-- REQUIRED WORK --
Among the lines below, count those with the word "size". Answer with the number only.

-- TASK MATERIAL --

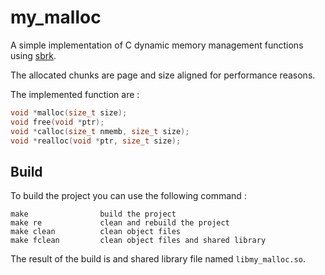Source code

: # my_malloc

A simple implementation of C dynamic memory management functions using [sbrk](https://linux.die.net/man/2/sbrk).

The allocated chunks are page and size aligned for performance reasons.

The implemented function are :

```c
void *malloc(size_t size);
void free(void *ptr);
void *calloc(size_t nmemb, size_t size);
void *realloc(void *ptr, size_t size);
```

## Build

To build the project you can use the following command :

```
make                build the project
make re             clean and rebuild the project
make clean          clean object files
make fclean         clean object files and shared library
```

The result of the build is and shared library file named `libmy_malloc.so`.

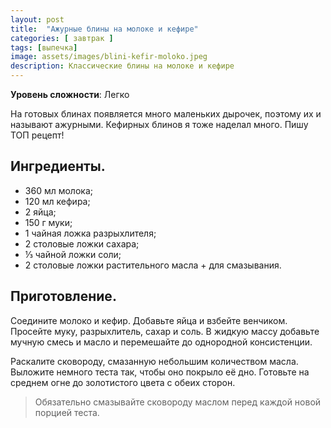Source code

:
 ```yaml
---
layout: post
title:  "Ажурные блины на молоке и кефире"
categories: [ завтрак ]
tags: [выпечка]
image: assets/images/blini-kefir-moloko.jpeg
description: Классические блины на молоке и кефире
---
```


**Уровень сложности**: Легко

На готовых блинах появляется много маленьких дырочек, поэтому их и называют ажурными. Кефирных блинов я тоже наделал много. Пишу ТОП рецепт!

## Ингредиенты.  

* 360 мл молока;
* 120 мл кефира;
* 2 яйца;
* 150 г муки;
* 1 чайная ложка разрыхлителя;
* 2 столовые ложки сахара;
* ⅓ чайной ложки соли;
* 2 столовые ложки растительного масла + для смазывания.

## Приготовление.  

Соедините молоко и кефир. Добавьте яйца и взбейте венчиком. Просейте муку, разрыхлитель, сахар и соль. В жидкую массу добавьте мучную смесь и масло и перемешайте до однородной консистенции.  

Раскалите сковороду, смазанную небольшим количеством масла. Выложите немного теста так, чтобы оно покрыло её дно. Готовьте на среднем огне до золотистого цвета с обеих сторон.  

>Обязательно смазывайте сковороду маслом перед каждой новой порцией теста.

==

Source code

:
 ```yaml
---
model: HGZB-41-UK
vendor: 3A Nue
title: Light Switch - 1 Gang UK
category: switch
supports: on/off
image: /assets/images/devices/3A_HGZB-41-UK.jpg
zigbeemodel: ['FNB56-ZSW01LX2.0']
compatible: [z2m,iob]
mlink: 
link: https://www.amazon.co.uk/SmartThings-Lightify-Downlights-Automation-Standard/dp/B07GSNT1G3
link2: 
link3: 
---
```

-- ANSWER TO THIS PROBLEM --
4